Aceptémoslo: los carros autónomos nos perturban. La buena noticia es que, como todo en la vida, terminaremos habituándonos. Mientras tanto, la empresa Drive.ai se encarga de desarrollar tecnología para serenar a los pasajeros y, de paso, ayudar a sus propios ingenieros a entender qué “ven” y cómo se desempeñan los robots.
Recientemente, la compañía definió cuatro herramientas fundamentales en dicho proceso, de acuerdo a lo publicado por Medium: las pantallas, el análisis de datos, la recolección de los mismos y las simulaciones interactivas.
A la vista
Los monitores tienen por objetivo brindar confianza al pasajero y hacer grato su viaje. La pantalla integrada combina los datos de sensores infrarrojos y cámaras en 360 grados para crear imágenes en 3D a medida de que el automóvil se desplaza. Con el apoyo de una unidad de medición inercial (IMU, del inglés “inertial measurement unit”), muestra a las personas cómo funciona el vehículo.
Análisis
Los ingenieros de Drive.ai utilizan datos entregados en tiempo real por los automóviles para crear visualizaciones 3D que incluyen mapeo, la programación de cada maniobra y localización, entre una serie de elementos adicionales. La combinación de toda esa información permite a la empresa sumergirse en el desempeño del coche.
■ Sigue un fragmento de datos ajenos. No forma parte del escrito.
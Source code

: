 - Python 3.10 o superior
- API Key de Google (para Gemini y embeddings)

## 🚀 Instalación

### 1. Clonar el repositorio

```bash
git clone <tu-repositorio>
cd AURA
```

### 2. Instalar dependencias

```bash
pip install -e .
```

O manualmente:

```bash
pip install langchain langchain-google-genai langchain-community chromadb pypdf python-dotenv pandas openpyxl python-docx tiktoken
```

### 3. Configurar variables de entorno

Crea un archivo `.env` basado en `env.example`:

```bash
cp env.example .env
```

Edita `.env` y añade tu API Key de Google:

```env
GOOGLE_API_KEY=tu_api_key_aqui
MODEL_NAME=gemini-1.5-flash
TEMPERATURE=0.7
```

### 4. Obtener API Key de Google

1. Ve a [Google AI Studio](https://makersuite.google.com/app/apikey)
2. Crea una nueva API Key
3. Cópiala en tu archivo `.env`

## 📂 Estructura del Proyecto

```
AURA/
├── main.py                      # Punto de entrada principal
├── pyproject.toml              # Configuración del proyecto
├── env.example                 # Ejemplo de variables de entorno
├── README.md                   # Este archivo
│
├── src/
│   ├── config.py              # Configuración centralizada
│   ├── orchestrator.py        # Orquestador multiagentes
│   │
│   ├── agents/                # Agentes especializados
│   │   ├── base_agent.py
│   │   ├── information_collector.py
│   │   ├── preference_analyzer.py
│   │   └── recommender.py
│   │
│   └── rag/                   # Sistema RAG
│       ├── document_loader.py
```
Un elemento esencial para evaluar el éxito de la tecnología autónoma es la sincronización de los diversos sensores, que operan mancomunadamente con mapas y datos del tráfico. Observando su desempeño, los especialistas de Drive.ai pueden modificar los algoritmos para perfeccionar la coordinación.
Recolección
Según la empresa, clasificar los datos recogidos en una hora de traslado toma 800 horas/hombre. Luego de esa titánica tarea, la inteligencia artificial “aprende” y hace lo propio, etiquetando datos de manera rápida y confiable. En ese momento, los analistas humanos vuelven a intervenir para verificar si la máquina ha hecho correctamente su labor.
Simulaciones
Trabajando desde las denominadas “bibliotecas masivas de escenarios”, los ingenieros de Drive.ai prueban y evalúan los sistemas autónomos mediante simuladores de manejo en mundos en 3D. Con el software ejecutándose en segundo plano, los desarrolladores pueden modificar aspectos como los patrones de los semáforos y el comportamiento de los peatones. De ese modo, observar cómo reacciona el vehículo.